> Assigned task
Please restate, word for word, the lines below that begin at the one with "#### 2. Markets and Sectors" and end at the one with "and financial markets.". Leave out all other lines.

> Material for this exercise

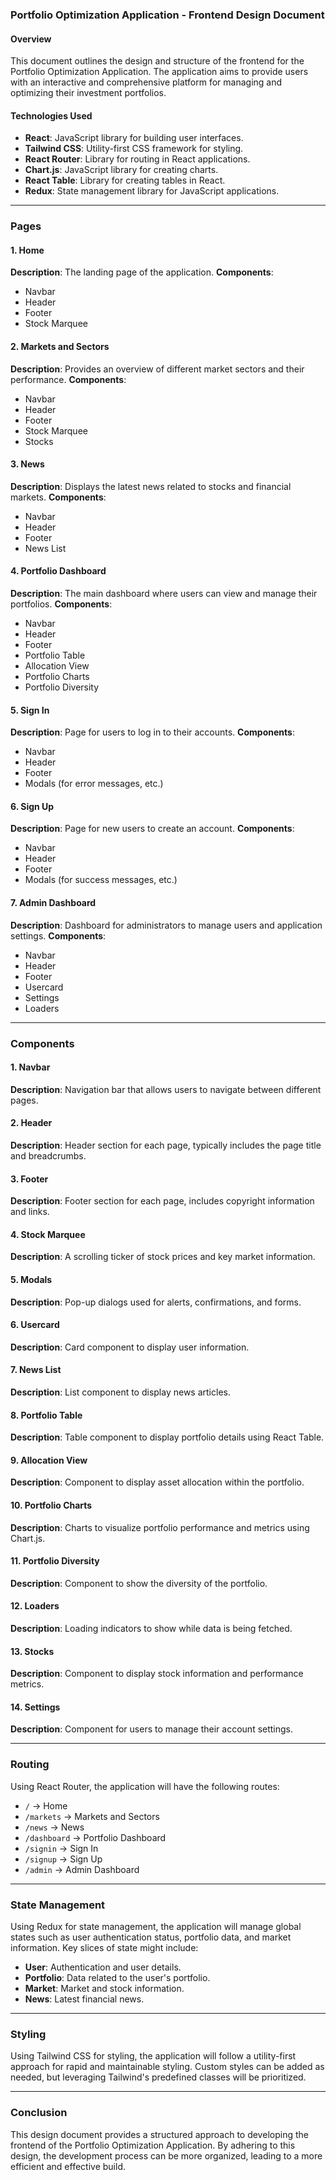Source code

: ### Portfolio Optimization Application - Frontend Design Document

#### Overview
This document outlines the design and structure of the frontend for the Portfolio Optimization Application. The application aims to provide users with an interactive and comprehensive platform for managing and optimizing their investment portfolios.

#### Technologies Used
- **React**: JavaScript library for building user interfaces.
- **Tailwind CSS**: Utility-first CSS framework for styling.
- **React Router**: Library for routing in React applications.
- **Chart.js**: JavaScript library for creating charts.
- **React Table**: Library for creating tables in React.
- **Redux**: State management library for JavaScript applications.

---

### Pages

#### 1. Home
**Description**: The landing page of the application.
**Components**: 
- Navbar
- Header
- Footer
- Stock Marquee

#### 2. Markets and Sectors
**Description**: Provides an overview of different market sectors and their performance.
**Components**: 
- Navbar
- Header
- Footer
- Stock Marquee
- Stocks

#### 3. News
**Description**: Displays the latest news related to stocks and financial markets.
**Components**: 
- Navbar
- Header
- Footer
- News List

#### 4. Portfolio Dashboard
**Description**: The main dashboard where users can view and manage their portfolios.
**Components**: 
- Navbar
- Header
- Footer
- Portfolio Table
- Allocation View
- Portfolio Charts
- Portfolio Diversity

#### 5. Sign In
**Description**: Page for users to log in to their accounts.
**Components**: 
- Navbar
- Header
- Footer
- Modals (for error messages, etc.)

#### 6. Sign Up
**Description**: Page for new users to create an account.
**Components**: 
- Navbar
- Header
- Footer
- Modals (for success messages, etc.)

#### 7. Admin Dashboard
**Description**: Dashboard for administrators to manage users and application settings.
**Components**: 
- Navbar
- Header
- Footer
- Usercard
- Settings
- Loaders

---

### Components

#### 1. Navbar
**Description**: Navigation bar that allows users to navigate between different pages.

#### 2. Header
**Description**: Header section for each page, typically includes the page title and breadcrumbs.

#### 3. Footer
**Description**: Footer section for each page, includes copyright information and links.

#### 4. Stock Marquee
**Description**: A scrolling ticker of stock prices and key market information.

#### 5. Modals
**Description**: Pop-up dialogs used for alerts, confirmations, and forms.

#### 6. Usercard
**Description**: Card component to display user information.

#### 7. News List
**Description**: List component to display news articles.

#### 8. Portfolio Table
**Description**: Table component to display portfolio details using React Table.

#### 9. Allocation View
**Description**: Component to display asset allocation within the portfolio.

#### 10. Portfolio Charts
**Description**: Charts to visualize portfolio performance and metrics using Chart.js.

#### 11. Portfolio Diversity
**Description**: Component to show the diversity of the portfolio.

#### 12. Loaders
**Description**: Loading indicators to show while data is being fetched.

#### 13. Stocks
**Description**: Component to display stock information and performance metrics.

#### 14. Settings
**Description**: Component for users to manage their account settings.

---

### Routing
Using React Router, the application will have the following routes:
- `/` -> Home
- `/markets` -> Markets and Sectors
- `/news` -> News
- `/dashboard` -> Portfolio Dashboard
- `/signin` -> Sign In
- `/signup` -> Sign Up
- `/admin` -> Admin Dashboard

---

### State Management
Using Redux for state management, the application will manage global states such as user authentication status, portfolio data, and market information. Key slices of state might include:
- **User**: Authentication and user details.
- **Portfolio**: Data related to the user's portfolio.
- **Market**: Market and stock information.
- **News**: Latest financial news.

---

### Styling
Using Tailwind CSS for styling, the application will follow a utility-first approach for rapid and maintainable styling. Custom styles can be added as needed, but leveraging Tailwind's predefined classes will be prioritized.

---

### Conclusion
This design document provides a structured approach to developing the frontend of the Portfolio Optimization Application. By adhering to this design, the development process can be more organized, leading to a more efficient and effective build.
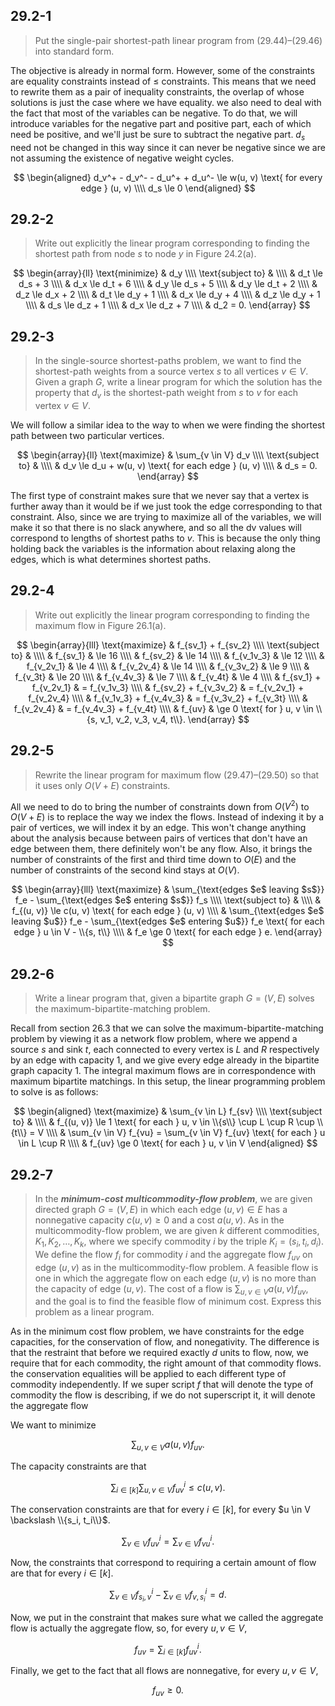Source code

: ## 29.2-1

> Put the single-pair shortest-path linear program from $\text{(29.44)}$–$\text{(29.46)}$ into standard form.

The objective is already in normal form. However, some of the constraints are equality constraints instead of $\le$ constraints. This means that we need to rewrite them as a pair of inequality constraints, the overlap of whose solutions is just the case where we have equality. we also need to deal with the fact that most of the variables can be negative. To do that, we will introduce variables for the negative part and positive part, each of which need be positive, and we'll just be sure to subtract the negative part. $d_s$ need not be changed in this way since it can never be negative since we are not assuming the existence of negative weight cycles.

$$
\begin{aligned}
d_v^+ - d_v^- - d_u^+ + d_u^- \le w(u, v) \text{ for every edge } (u, v) \\\\
d_s \le 0
\end{aligned}
$$

## 29.2-2

> Write out explicitly the linear program corresponding to finding the shortest path from node $s$ to node $y$ in Figure 24.2(a).

$$
\begin{array}{ll}
\text{minimize}   & d_y \\\\
\text{subject to} & \\\\
                  & d_t \le d_s + 3 \\\\
                  & d_x \le d_t + 6 \\\\
                  & d_y \le d_s + 5 \\\\
                  & d_y \le d_t + 2 \\\\
                  & d_z \le d_x + 2 \\\\
                  & d_t \le d_y + 1 \\\\
                  & d_x \le d_y + 4 \\\\
                  & d_z \le d_y + 1 \\\\
                  & d_s \le d_z + 1 \\\\
                  & d_x \le d_z + 7 \\\\
                  & d_2 =   0.
\end{array}
$$

## 29.2-3

> In the single-source shortest-paths problem, we want to find the shortest-path weights from a source vertex $s$ to all vertices $v \in V$. Given a graph $G$, write a linear program for which the solution has the property that $d_v$ is the shortest-path weight from $s$ to $v$ for each vertex $v \in V$.

We will follow a similar idea to the way to when we were finding the shortest path between two particular vertices.

$$
\begin{array}{ll}
\text{maximize}   & \sum_{v \in V} d_v \\\\
\text{subject to} & \\\\
                  & d_v \le d_u + w(u, v) \text{ for each edge } (u, v) \\\\
                  & d_s =   0.
\end{array}
$$

The first type of constraint makes sure that we never say that a vertex is further away than it would be if we just took the edge corresponding to that constraint. Also, since we are trying to maximize all of the variables, we will make it so that there is no slack anywhere, and so all the dv values will correspond to lengths of shortest paths to $v$. This is because the only thing holding back the variables is the information about relaxing along the edges, which is what determines shortest paths.

## 29.2-4

> Write out explicitly the linear program corresponding to finding the maximum flow in Figure 26.1(a).

$$
\begin{array}{lll}
\text{maximize}   & f_{sv_1} + f_{sv_2} \\\\
\text{subject to} & \\\\
                  & f_{sv_1}                & \le 16 \\\\
                  & f_{sv_2}                & \le 14 \\\\
                  & f_{v_1v_3}              & \le 12 \\\\
                  & f_{v_2v_1}              & \le  4 \\\\
                  & f_{v_2v_4}              & \le 14 \\\\
                  & f_{v_3v_2}              & \le  9 \\\\
                  & f_{v_3t}                & \le 20 \\\\
                  & f_{v_4v_3}              & \le  7 \\\\
                  & f_{v_4t}                & \le  4 \\\\
                  & f_{sv_1} + f_{v_2v_1}   & =   f_{v_1v_3} \\\\
                  & f_{sv_2} + f_{v_3v_2}   & =   f_{v_2v_1} + f_{v_2v_4} \\\\
                  & f_{v_1v_3} + f_{v_4v_3} & =   f_{v_3v_2} + f_{v_3t} \\\\
                  & f_{v_2v_4}              & =   f_{v_4v_3} + f_{v_4t} \\\\
                  & f_{uv}                  & \ge 0 \text{ for } u, v \in \\{s, v_1, v_2, v_3, v_4, t\\}.
\end{array}
$$

## 29.2-5

> Rewrite the linear program for maximum flow $\text{(29.47)}$–$\text{(29.50)}$ so that it uses only $O(V + E)$ constraints.

All we need to do to bring the number of constraints down from $O(V^2)$ to $O(V + E)$ is to replace the way we index the flows. Instead of indexing it by a pair of vertices, we will index it by an edge. This won't change anything about the analysis because between pairs of vertices that don't have an edge between them, there definitely won't be any flow. Also, it brings the number of constraints of the first and third time down to $O(E)$ and the number of constraints of the second kind stays at $O(V)$.

$$
\begin{array}{lll}
\text{maximize}   & \sum_{\text{edges $e$ leaving $s$}} f_e - \sum_{\text{edges $e$ entering $s$}} f_s \\\\
\text{subject to} & \\\\
                  & f_{(u, v)} \le c(u, v) \text{ for each edge } (u, v) \\\\
                  & \sum_{\text{edges $e$ leaving $u$}} f_e - \sum_{\text{edges $e$ entering $u$}} f_e \text{ for each edge } u \in V - \\{s, t\\} \\\\
                  & f_e \ge 0 \text{ for each edge } e.
\end{array}
$$

## 29.2-6

> Write a linear program that, given a bipartite graph $G = (V, E)$ solves the maximum-bipartite-matching problem.

Recall from section 26.3 that we can solve the maximum-bipartite-matching problem by viewing it as a network flow problem, where we append a source $s$ and sink $t$, each connected to every vertex is $L$ and $R$ respectively by an edge with capacity $1$, and we give every edge already in the bipartite graph capacity $1$. The integral maximum flows are in correspondence with maximum bipartite matchings. In this setup, the linear programming problem to solve is as follows:

$$
\begin{aligned}
\text{maximize}   & \sum_{v \in L} f_{sv} \\\\
\text{subject to} & \\\\
                  & f_{(u, v)} \le 1 \text{ for each } u, v \in \\{s\\} \cup L \cup R \cup \\{t\\} = V \\\\
                  & \sum_{v \in V} f_{vu} = \sum_{v \in V} f_{uv} \text{ for each } u \in L \cup R \\\\
                  & f_{uv} \ge 0 \text{ for each } u, v \in V
\end{aligned}
$$

## 29.2-7

> In the **_minimum-cost multicommodity-flow problem_**, we are given directed graph $G = (V, E)$ in which each edge $(u, v) \in E$ has a nonnegative capacity $c(u, v) \ge 0$ and a cost $a(u, v)$. As in the multicommodity-flow problem, we are given $k$ different commodities, $K_1, K_2, \ldots, K_k$, where we specify commodity $i$ by the triple $K_i = (s_i, t_i, d_i)$. We define the flow $f_i$ for commodity $i$ and the aggregate flow $f_{uv}$ on edge $(u, v)$ as in the multicommodity-flow problem. A feasible flow is one in which the aggregate flow on each edge $(u, v)$ is no more than the capacity of edge $(u, v)$. The cost of a flow is $\sum_{u, v \in V} a(u, v)f_{uv}$, and the goal is to find the feasible flow of minimum cost. Express this problem as a linear program.

As in the minimum cost flow problem, we have constraints for the edge capacities, for the conservation of flow, and nonegativity. The difference is that the restraint that before we required exactly $d$ units to flow, now, we require that for each commodity, the right amount of that commodity flows. the conservation equalities will be applied to each different type of commodity independently. If we super script $f$ that will denote the type of commodity the flow is describing, if we do not superscript it, it will denote the aggregate flow

We want to minimize

$$\sum_{u, v \in V} a(u, v) f_{uv}.$$

The capacity constraints are that

$$\sum_{i \in [k]} \sum_{u, v \in V} f_{uv}^i \le c(u, v).$$

The conservation constraints are that for every $i \in [k]$, for every $u \in V \backslash \\{s_i, t_i\\}$.

$$\sum_{v \in V} f_{uv}^i = \sum_{v \in V} f_{vu}^i.$$

Now, the constraints that correspond to requiring a certain amount of flow are that for every $i \in [k]$.

$$\sum_{v \in V} f_{s_i, v}^i - \sum_{v \in V} f_{v, s_i}^i = d.$$

Now, we put in the constraint that makes sure what we called the aggregate flow is actually the aggregate flow, so, for every $u, v \in V$,

$$f_{uv} = \sum_{i \in [k]} f_{uv}^i.$$

Finally, we get to the fact that all flows are nonnegative, for every $u, v \in V$,

$$f_{uv} \ge 0.$$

> Solution to the exercise
#### 2. Markets and Sectors
**Description**: Provides an overview of different market sectors and their performance.
**Components**: 
- Navbar
- Header
- Footer
- Stock Marquee
- Stocks

#### 3. News
**Description**: Displays the latest news related to stocks and financial markets.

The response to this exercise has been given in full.